Fundador da revista BSB People em 2001, Paulo Melo construiu uma trajetória singular no cenário cultural brasileiro ao unir comunicação, fotografia autoral, curadoria e artes visuais. Natural de Fortaleza e radicado em Brasília, o artista iniciou sua trajetória nas artes em meados da década de 1990, após receber reconhecimento no tradicional Prêmio Fotográfico Kodak — marco que redefiniu sua relação com a imagem e ampliou sua atuação internacional.

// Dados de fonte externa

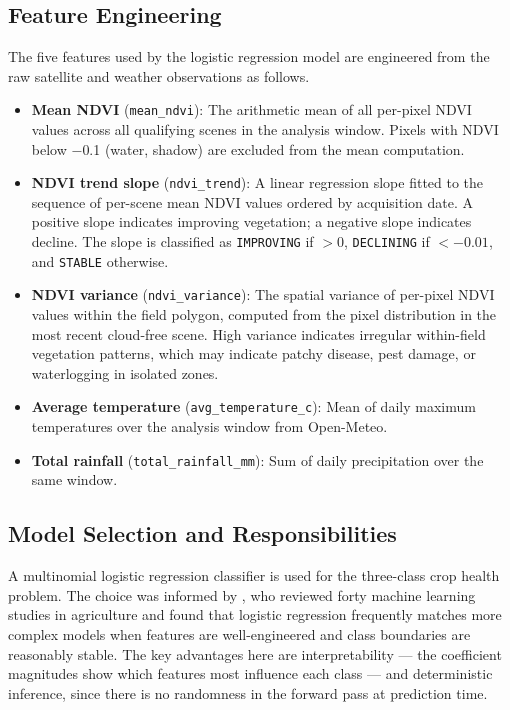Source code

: \subsection{Feature Engineering}

The five features used by the logistic regression model are engineered from the raw satellite and weather observations as follows.

\begin{itemize}
  \item \textbf{Mean NDVI} (\texttt{mean\_ndvi}): The arithmetic mean of all per-pixel NDVI values across all qualifying scenes in the analysis window. Pixels with NDVI below $-$0.1 (water, shadow) are excluded from the mean computation.

  \item \textbf{NDVI trend slope} (\texttt{ndvi\_trend}): A linear regression slope fitted to the sequence of per-scene mean NDVI values ordered by acquisition date. A positive slope indicates improving vegetation; a negative slope indicates decline. The slope is classified as \texttt{IMPROVING} if $> 0$, \texttt{DECLINING} if $< -0.01$, and \texttt{STABLE} otherwise. \citep{weiss2020}

  \item \textbf{NDVI variance} (\texttt{ndvi\_variance}): The spatial variance of per-pixel NDVI values within the field polygon, computed from the pixel distribution in the most recent cloud-free scene. High variance indicates irregular within-field vegetation patterns, which may indicate patchy disease, pest damage, or waterlogging in isolated zones. \citep{nyoka2020}

  \item \textbf{Average temperature} (\texttt{avg\_temperature\_c}): Mean of daily maximum temperatures over the analysis window from Open-Meteo.

  \item \textbf{Total rainfall} (\texttt{total\_rainfall\_mm}): Sum of daily precipitation over the same window.
\end{itemize}

\subsection{Model Selection and Responsibilities}

A multinomial logistic regression classifier is used for the three-class crop health problem. The choice was informed by \citet{liakos2018}, who reviewed forty machine learning studies in agriculture and found that logistic regression frequently matches more complex models when features are well-engineered and class boundaries are reasonably stable. The key advantages here are interpretability — the coefficient magnitudes show which features most influence each class — and deterministic inference, since there is no randomness in the forward pass at prediction time.

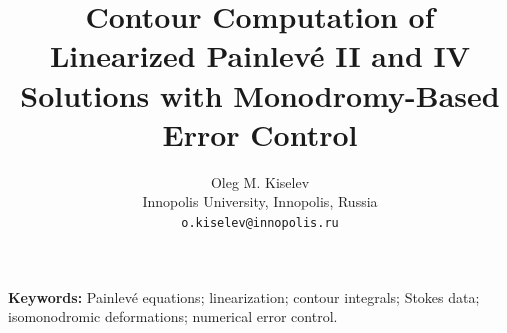 \documentclass[a4paper,11pt]{article}
\title{Contour Computation of Linearized Painlev\'e II and IV Solutions
with Monodromy-Based Error Control}
\author{Oleg M. Kiselev\\[3pt]
\small Innopolis University, Innopolis, Russia\\
\small\texttt{o.kiselev@innopolis.ru}}
\date{}
\begin{document}
\maketitle
\begin{abstract}

\end{abstract}
\noindent\textbf{Keywords:} Painlev\'e equations; linearization;
contour integrals; Stokes data; isomonodromic deformations;
numerical error control.



\end{document}
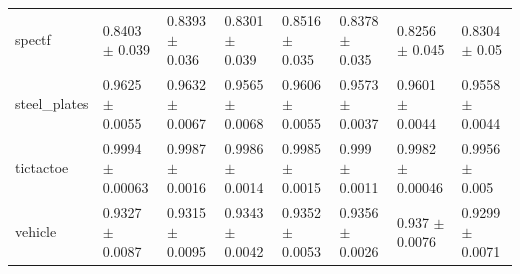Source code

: \begin{tabular}{llllllll}
spectf & 0.8403 $\pm$ 0.039 & 0.8393 $\pm$ 0.036 & 0.8301 $\pm$ 0.039 & 0.8516 $\pm$ 0.035 & 0.8378 $\pm$ 0.035 & 0.8256 $\pm$ 0.045 & 0.8304 $\pm$ 0.05 \\
steel\_plates & 0.9625 $\pm$ 0.0055 & 0.9632 $\pm$ 0.0067 & 0.9565 $\pm$ 0.0068 & 0.9606 $\pm$ 0.0055 & 0.9573 $\pm$ 0.0037 & 0.9601 $\pm$ 0.0044 & 0.9558 $\pm$ 0.0044 \\
tictactoe & 0.9994 $\pm$ 0.00063 & 0.9987 $\pm$ 0.0016 & 0.9986 $\pm$ 0.0014 & 0.9985 $\pm$ 0.0015 & 0.999 $\pm$ 0.0011 & 0.9982 $\pm$ 0.00046 & 0.9956 $\pm$ 0.005 \\
vehicle & 0.9327 $\pm$ 0.0087 & 0.9315 $\pm$ 0.0095 & 0.9343 $\pm$ 0.0042 & 0.9352 $\pm$ 0.0053 & 0.9356 $\pm$ 0.0026 & 0.937 $\pm$ 0.0076 & 0.9299 $\pm$ 0.0071 \\
\bottomrule
\end{tabular}
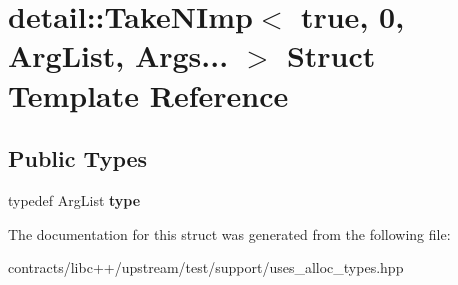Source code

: \hypertarget{structdetail_1_1_take_n_imp_3_01true_00_010_00_01_arg_list_00_01_args_8_8_8_01_4}{}\section{detail\+:\+:Take\+N\+Imp$<$ true, 0, Arg\+List, Args... $>$ Struct Template Reference}
\label{structdetail_1_1_take_n_imp_3_01true_00_010_00_01_arg_list_00_01_args_8_8_8_01_4}
\subsection*{Public Types}
\begin{DoxyCompactItemize}
\item 
\mbox{\label{structdetail_1_1_take_n_imp_3_01true_00_010_00_01_arg_list_00_01_args_8_8_8_01_4_a419a6a579be7b45a10b89a528f34e1b7}} 
typedef Arg\+List {\bfseries type}
\end{DoxyCompactItemize}


The documentation for this struct was generated from the following file\+:\begin{DoxyCompactItemize}
\item 
contracts/libc++/upstream/test/support/uses\+\_\+alloc\+\_\+types.\+hpp\end{DoxyCompactItemize}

Ao longo de quatro décadas de viagens pelo Brasil, Europa, Ásia, África e América Latina, Paulo Melo reuniu um vasto acervo fotográfico que posteriormente seria transformado em linguagem pictórica através da técnica Fine Art Painting (FAP), desenvolvida pelo próprio artista. O processo combina fotografia, manipulação digital, pintura manual em acrílica e óleo, dissolvendo os limites entre documento, imaginação e pintura contemporânea.
A exposição Around The World tornou-se uma espécie de cartografia afetiva do artista — uma travessia visual entre culturas, espiritualidades e arquiteturas simbólicas do mundo contemporâneo. Em obras inspiradas pela Índia, Nepal, Veneza, Brasil e Camarões, Paulo Melo transforma paisagens reais em atmosferas quase oníricas, onde memória e imaginação coexistem como linguagem universal.
A chegada do artista a Nova Délhi ocorre em um momento de fortalecimento do intercâmbio cultural entre Brasil e Índia. A presença de Paulo Melo no circuito internacional amplia o alcance da produção artística brasileira contemporânea em espaços diplomáticos e institucionais estratégicos, aproximando arte, cultura e relações internacionais através da sensibilidade visual.
Mais do que uma itinerância expositiva, a passagem pela Índia representa uma continuidade do diálogo iniciado em Veneza — cidade que historicamente se consolidou como um dos principais centros simbólicos da arte mundial. Entre Veneza e Nova Délhi, Paulo Melo constrói um percurso que conecta continentes por meio da imagem, reafirmando a arte brasileira como território de memória, diversidade e transcendência estética.